A Thousand Nights by E.K. Johnston
Published October 6th 2015 by Disney Hyperion.
Lo-Melkhiin killed three hundred girls before he came to her village, looking for a wife. When she sees the dust cloud on the horizon, she knows he has arrived. She knows he will want the loveliest girl: her sister. She vows she will not let her be next.
And so she is taken in her sister’s place, and she believes death will soon follow. Lo-Melkhiin’s court is a dangerous palace filled with pretty things: intricate statues with wretched eyes, exquisite threads to weave the most beautiful garments. She sees everything as if for the last time. But the first sun rises and sets, and she is not dead. Night after night, Lo-Melkhiin comes to her and listens to the stories she tells, and day after day she is awoken by the sunrise. Exploring the palace, she begins to unlock years of fear that have tormented and silenced a kingdom. Lo-Melkhiin was not always a cruel ruler. Something went wrong.
Far away, in their village, her sister is mourning. Through her pain, she calls upon the desert winds, conjuring a subtle unseen magic, and something besides death stirs the air.
Back at the palace, the words she speaks to Lo-Melkhiin every night are given a strange life of their own. Little things, at first: a dress from home, a vision of her sister. With each tale she spins, her power grows. Soon she dreams of bigger, more terrible magic: power enough to save a king, if she can put an end to the rule of a monster. (Goodreads)
Another beautiful cover! It’s honestly more breath-taking in person.

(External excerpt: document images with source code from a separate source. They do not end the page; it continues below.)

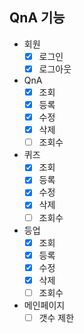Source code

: ## QnA 기능 
- 회원
  - [x] 로그인
  - [x] 로그아웃
- QnA
  - [x] 조회
  - [x] 등록
  - [x] 수정
  - [x] 삭제
  - [ ] 조회수
- 퀴즈
  - [x] 조회
  - [x] 등록
  - [x] 수정
  - [x] 삭제
  - [ ] 조회수
- 등업
  - [x] 조회
  - [x] 등록
  - [x] 수정
  - [x] 삭제
  - [ ] 조회수
- 메인페이지
  - [ ] 갯수 제한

My first dabble in One Thousand and One Nights retellings was of course, The Wrath and the Dawn. That story blew me away. When I saw Emma review A Thousand Nights she had very little good things to say but I entered the giveaway anyway and I just so happen to have won. I am happy that I took a rather long break before picking up and reading this one though. I think if I would have read it after reading The Wrath and the Dawn I would have compared the two. And that’s simply not fair. I believe A Thousand Nights has it’s own story to tell and it is quite different than I expected it to be.
I should probably start by saying I have never read the original. However, after reading two retellings I am beginning to wonder what the original is like. So what is A Thousand Nights like? Nothing I have ever read before. We’re thrust back into the desert world where a king takes a new bride from a new village each time he kills his previous bride. On this occasion the king, Lo-Melkhiin is picking his suitor from the main unnamed protagonist’s village. She knows that her sister is most likely going to be chosen as she is very beautiful and coveted. She devises a plan to trick the king into choosing her and so it is done. As the story is known this new bride lives through the night. As she settles into her new life as much as possible she puts on a brave face for the king and the others in the palace. Her plan is to blend in. She wants to learn something she can use against the king. There’s also a magical element that was very interesting and added to the cinematic effect.
I’ll be honest and say it took me a few chapters to figure out what was going on and even a few chapters more to solidify ok yes, I knew what was going on. But the story is very different than the other retelling I have read and it was interesting to see where the story was going to go. This version also had quite a bit of cultural bits. Sometimes they were quite graphic. Think sand storms stripping the flesh from a camel, or….ok I will spare you the details. It’s safe to say I was grossed out a few times. I still think this one is worth a read if you like the story of One Thousand and One Nights. I rated A Thousand Nights 3 stars.